Now, if I’d brought a ticket for a film and it turned out to be a musical, I’d at least give them film a chance and let it stand or fall on its own merits [1]. But no, it seems some people are so offended by the idea of sitting down for a couple of hours and watching a film with singing in it, they’re unable to countenance the idea the film might actually be quite good.  Yet I’d wager a good proportion are exactly the same morons who’ll happily pay fifty quid to sit through a couple of hours of unadulterated toss on stage like We Will Rock You, or think Grease is is the nadir of musical cinema.

Burton’s adaptation of the demon barber’s story may be flawed in place, but it’s still probably the best musical committed to the big screen for a decade, maybe more.  Chicago was fun, with some great tunes, but felt too stilted and stage-bound, while The Producers was just rubbish.

Anyway, if we’re complaining about trailers misrepresenting the actual film, then I’d like to claim some form of damages for being duped into thinking Along Came Polly was funny, Perfume was in any way intelligent, Spiderman 3 wouldn’t make me want to gnaw my arm off in sheer frustration at the treatment of potentially one of the best villains in the series, and that Mission: Impossible 3 had aspects that could be described as ‘exciting’ and, thus, lead me to mistakenly assume the whole film wasn’t made solely for dribbling numpties who can’t be described as brain dead on the grounds that brain dead people have infinitely more intelligence.

On second thoughts, if I’d just endured sitting through any of the above then I’d probably be too depressed at the waste of all those hours of my life I’d never get back.
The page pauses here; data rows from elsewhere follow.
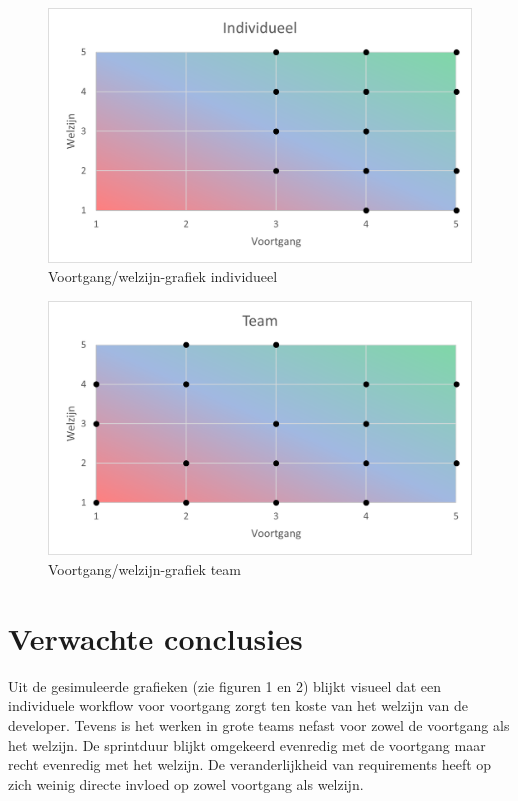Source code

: \begin{figure}[!hb]
    \includegraphics[width=\columnwidth]{individueel.png}
    \caption{Voortgang/welzijn-grafiek individueel}
    \label{Voortgang/welzijn-grafiek voor een individuele workflow. Overlappende punten worden hier niet speciaal weergegeven.}
\end{figure}

\begin{figure}[!hb]
    \includegraphics[width=\columnwidth]{team.png}
    \caption{Voortgang/welzijn-grafiek team}
    \label{Voortgang/welzijn-grafiek voor een teamsgebonden workflow. Overlappende punten worden hier niet speciaal weergegeven.}
\end{figure}

\section{Verwachte conclusies}
\label{sec:verwachte_conclusies}
    Uit de gesimuleerde grafieken (zie figuren 1 en 2) blijkt visueel dat een individuele workflow voor voortgang zorgt ten koste van het welzijn van de developer. Tevens is het werken in grote teams nefast voor zowel de voortgang als het welzijn. De sprintduur blijkt omgekeerd evenredig met de voortgang maar recht evenredig met het welzijn. De veranderlijkheid van requirements heeft op zich weinig directe invloed op zowel voortgang als welzijn.
    
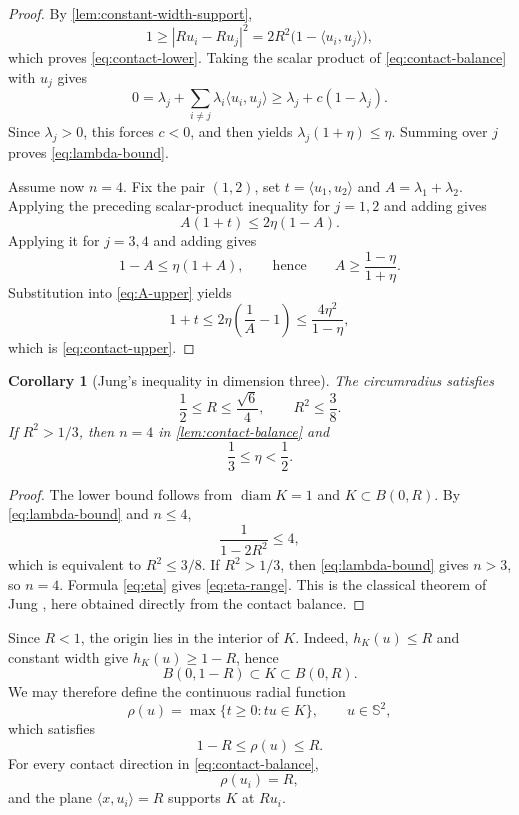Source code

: \documentclass[11pt,reqno]{amsart}
\numberwithin{equation}{section}
\newtheorem{corollary}[theorem]{Corollary}
\theoremstyle{definition}
\theoremstyle{remark}
\newcommand{\Sph}{\mathbb{S}^{2}}
\newcommand{\diam}{\operatorname{diam}}
\newcommand{\ip}[2]{\langle #1,#2\rangle}
\begin{document}
\begin{proof}
By \cref{lem:constant-width-support},
\[
 1\geq |Ru_i-Ru_j|^{2}=2R^{2}\bigl(1-\ip{u_i}{u_j}\bigr),
\]
which proves \eqref{eq:contact-lower}. Taking the scalar product of \eqref{eq:contact-balance} with $u_j$ gives
\[
 0=\lambda_j+\sum_{i\neq j}\lambda_i\ip{u_i}{u_j}
 \geq \lambda_j+c(1-\lambda_j).
\]
Since $\lambda_j>0$, this forces $c<0$, and then yields
$\lambda_j(1+\eta)\leq\eta$. Summing over $j$ proves \eqref{eq:lambda-bound}.

Assume now $n=4$. Fix the pair $(1,2)$, set $t=\ip{u_1}{u_2}$ and $A=\lambda_1+\lambda_2$. Applying the preceding scalar-product inequality for $j=1,2$ and adding gives
\begin{equation}\label{eq:A-upper}
 A(1+t)\leq 2\eta(1-A).
\end{equation}
Applying it for $j=3,4$ and adding gives
\[
 1-A\leq\eta(1+A),
 \qquad\text{hence}\qquad
 A\geq\frac{1-\eta}{1+\eta}.
\]
Substitution into \eqref{eq:A-upper} yields
\[
 1+t\leq2\eta\left(\frac1A-1\right)
 \leq\frac{4\eta^{2}}{1-\eta},
\]
which is \eqref{eq:contact-upper}.
\end{proof}

\begin{corollary}[Jung's inequality in dimension three]\label{cor:Jung}
The circumradius satisfies
\begin{equation}\label{eq:Jung}
 \frac12\leq R\leq \frac{\sqrt6}{4},
 \qquad
 R^{2}\leq\frac38.
\end{equation}
If $R^{2}>1/3$, then $n=4$ in \cref{lem:contact-balance} and
\begin{equation}\label{eq:eta-range}
 \frac13\leq\eta<\frac12.
\end{equation}
\end{corollary}

\begin{proof}
The lower bound follows from $\diam K=1$ and $K\subset B(0,R)$. By \eqref{eq:lambda-bound} and $n\leq4$,
\[
 \frac{1}{1-2R^{2}}\leq4,
\]
which is equivalent to $R^{2}\leq3/8$. If $R^{2}>1/3$, then \eqref{eq:lambda-bound} gives $n>3$, so $n=4$. Formula \eqref{eq:eta} gives \eqref{eq:eta-range}. This is the classical theorem of Jung \cite{Jung1901}, here obtained directly from the contact balance.
\end{proof}

Since $R<1$, the origin lies in the interior of $K$. Indeed, $h_K(u)\leq R$ and constant width give $h_K(u)\geq1-R$, hence
\begin{equation}\label{eq:inner-outer-balls}
 B(0,1-R)\subset K\subset B(0,R).
\end{equation}
We may therefore define the continuous radial function
\[
 \rho(u)=\max\{t\geq0:tu\in K\},\qquad u\in\Sph,
\]
which satisfies
\begin{equation}\label{eq:rho-range}
 1-R\leq\rho(u)\leq R.
\end{equation}
For every contact direction in \eqref{eq:contact-balance},
\begin{equation}\label{eq:rho-contact}
 \rho(u_i)=R,
\end{equation}
and the plane $\ip{x}{u_i}=R$ supports $K$ at $Ru_i$.
\end{document}
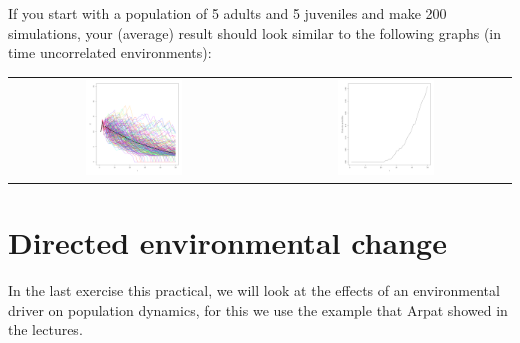 \documentclass{article}\usepackage[]{graphicx}\usepackage[]{color}
\begin{document}
If you start with a population of 5 adults and 5 juveniles and make 200 simulations, your (average) result should look similar to the following graphs (in time uncorrelated environments):
\begin{center}
\begin{tabular}{c c}

\includegraphics[width=0.40\textwidth]{figure/simop-1} 
 & 
\includegraphics[width=0.40\textwidth]{figure/simop-2} 

\end{tabular}
\end{center}

\section{Directed environmental change}
In the last exercise this practical, we will look at the effects of an environmental driver on population dynamics, for this we use the example that Arpat showed in the lectures. 
\end{document}
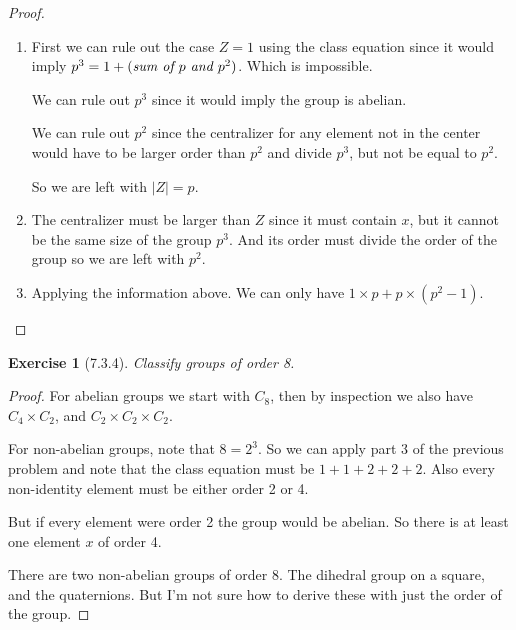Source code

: \documentclass[12pt]{article}
\newtheorem*{exer}{Exercise}
\begin{document}
\begin{proof}

    \begin{enumerate}
        \item First we can rule out the case $Z = 1$ using the class
            equation since it would imply $p^3 = 1 + (\text{\it{sum of
            $p$ and $p^2$}})$. Which is impossible. 

            We can rule out $p^3$ since it would imply the group is
            abelian.

            We can rule out $p^2$ since the centralizer for any element
            not in the center would have to be larger order than $p^2$
            and divide $p^3$, but not be equal to $p^2$.

            So we are left with $|Z| = p$.

        \item The centralizer must be larger than $Z$ since it must
            contain $x$, but it cannot be the same size of the group
            $p^3$. And its order must divide the order of the group so
            we are left with $p^2$.

        \item Applying the information above. We can only have $1 \times
            p + p \times (p^2 - 1)$.
            
    \end{enumerate}

\end{proof}


\begin{exer}[7.3.4]

    Classify groups of order 8.

\end{exer}

\begin{proof}

    For abelian groups we start with $C_8$, then by inspection we also
    have $C_4 \times C_2$, and $C_2 \times C_2 \times C_2$.

    For non-abelian groups, note that $8 = 2^3$. So we can apply part 3
    of the previous problem and note that the class equation must be $1
    + 1 + 2 + 2 + 2$. Also every non-identity element must be either
    order 2 or 4.

    But if every element were order 2 the group would be abelian. So
    there is at least one element $x$ of order 4. 

    There are two non-abelian groups of order 8. The dihedral group on a
    square, and the quaternions. But I'm not sure how to derive these
    with just the order of the group.

\end{proof}
\end{document}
Or, as I felt after watching quite possibly the worst film ever made – Le Divorce – whether or not to kidnapped all those involved with the film and drop them out in the middle of the desert with no water and portable DVD players containing only that film until they saw the error of their ways and vowed to burn every copy of the offending piece of celluloid ever made.

[1] I’ve actually done this once before when I saw the fantastic 8 Women. I’m not sure if it quite classifies as a musical, but with the random bursts into song its near as dammit. And yes, I wasn’t expecting it, and yes, I’m bloody glad I saw the film.